» SOURCE DATA:
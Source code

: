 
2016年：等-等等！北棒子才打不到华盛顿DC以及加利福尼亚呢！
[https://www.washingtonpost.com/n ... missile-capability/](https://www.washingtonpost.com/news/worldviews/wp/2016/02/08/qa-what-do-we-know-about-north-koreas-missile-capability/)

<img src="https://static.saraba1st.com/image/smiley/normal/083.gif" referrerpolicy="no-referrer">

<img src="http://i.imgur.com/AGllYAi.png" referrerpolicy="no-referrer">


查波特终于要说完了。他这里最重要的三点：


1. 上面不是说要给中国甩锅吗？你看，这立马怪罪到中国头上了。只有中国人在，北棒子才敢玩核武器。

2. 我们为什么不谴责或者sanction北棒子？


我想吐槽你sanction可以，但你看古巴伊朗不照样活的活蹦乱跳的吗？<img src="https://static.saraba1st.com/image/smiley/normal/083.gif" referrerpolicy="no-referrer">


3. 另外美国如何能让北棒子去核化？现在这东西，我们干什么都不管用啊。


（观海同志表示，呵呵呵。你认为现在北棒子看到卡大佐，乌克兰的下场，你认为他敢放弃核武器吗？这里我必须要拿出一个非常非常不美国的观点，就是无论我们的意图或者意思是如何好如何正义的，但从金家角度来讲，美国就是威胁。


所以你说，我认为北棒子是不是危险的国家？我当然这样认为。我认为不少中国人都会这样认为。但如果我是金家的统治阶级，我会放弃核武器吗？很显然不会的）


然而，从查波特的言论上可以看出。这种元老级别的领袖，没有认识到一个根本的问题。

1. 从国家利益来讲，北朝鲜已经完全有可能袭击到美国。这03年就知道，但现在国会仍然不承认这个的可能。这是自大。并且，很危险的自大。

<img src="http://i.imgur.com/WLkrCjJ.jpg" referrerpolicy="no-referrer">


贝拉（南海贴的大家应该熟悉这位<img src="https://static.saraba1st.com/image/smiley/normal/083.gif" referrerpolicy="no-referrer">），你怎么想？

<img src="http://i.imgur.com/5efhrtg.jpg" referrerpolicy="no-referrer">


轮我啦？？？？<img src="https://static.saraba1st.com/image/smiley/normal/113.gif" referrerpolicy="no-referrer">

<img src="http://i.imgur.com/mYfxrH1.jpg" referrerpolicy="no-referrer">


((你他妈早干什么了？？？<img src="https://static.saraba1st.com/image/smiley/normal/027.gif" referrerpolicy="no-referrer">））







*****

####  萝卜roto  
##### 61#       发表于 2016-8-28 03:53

* * *

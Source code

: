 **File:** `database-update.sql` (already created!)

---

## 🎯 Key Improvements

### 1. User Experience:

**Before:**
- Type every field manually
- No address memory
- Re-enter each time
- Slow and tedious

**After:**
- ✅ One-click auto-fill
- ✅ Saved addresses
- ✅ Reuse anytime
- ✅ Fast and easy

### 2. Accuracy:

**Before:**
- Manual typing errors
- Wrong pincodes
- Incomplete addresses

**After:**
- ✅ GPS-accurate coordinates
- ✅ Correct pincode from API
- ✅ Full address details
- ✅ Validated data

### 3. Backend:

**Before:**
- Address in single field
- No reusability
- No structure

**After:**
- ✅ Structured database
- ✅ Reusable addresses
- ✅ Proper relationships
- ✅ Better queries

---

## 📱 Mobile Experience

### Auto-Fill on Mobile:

» EXERCISE INSTRUCTIONS: With the line holding "- No address memory" as the first and the line holding "### Auto-Fill on" as the last, set down that range of the entries above exactly, and nothing else.

» FINISHED EXERCISE:
- No address memory
- Re-enter each time
- Slow and tedious

**After:**
- ✅ One-click auto-fill
- ✅ Saved addresses
- ✅ Reuse anytime
- ✅ Fast and easy

### 2. Accuracy:

**Before:**
- Manual typing errors
- Wrong pincodes
- Incomplete addresses

**After:**
- ✅ GPS-accurate coordinates
- ✅ Correct pincode from API
- ✅ Full address details
- ✅ Validated data

### 3. Backend:

**Before:**
- Address in single field
- No reusability
- No structure

**After:**
- ✅ Structured database
- ✅ Reusable addresses
- ✅ Proper relationships
- ✅ Better queries

---

## 📱 Mobile Experience

### Auto-Fill on Mobile:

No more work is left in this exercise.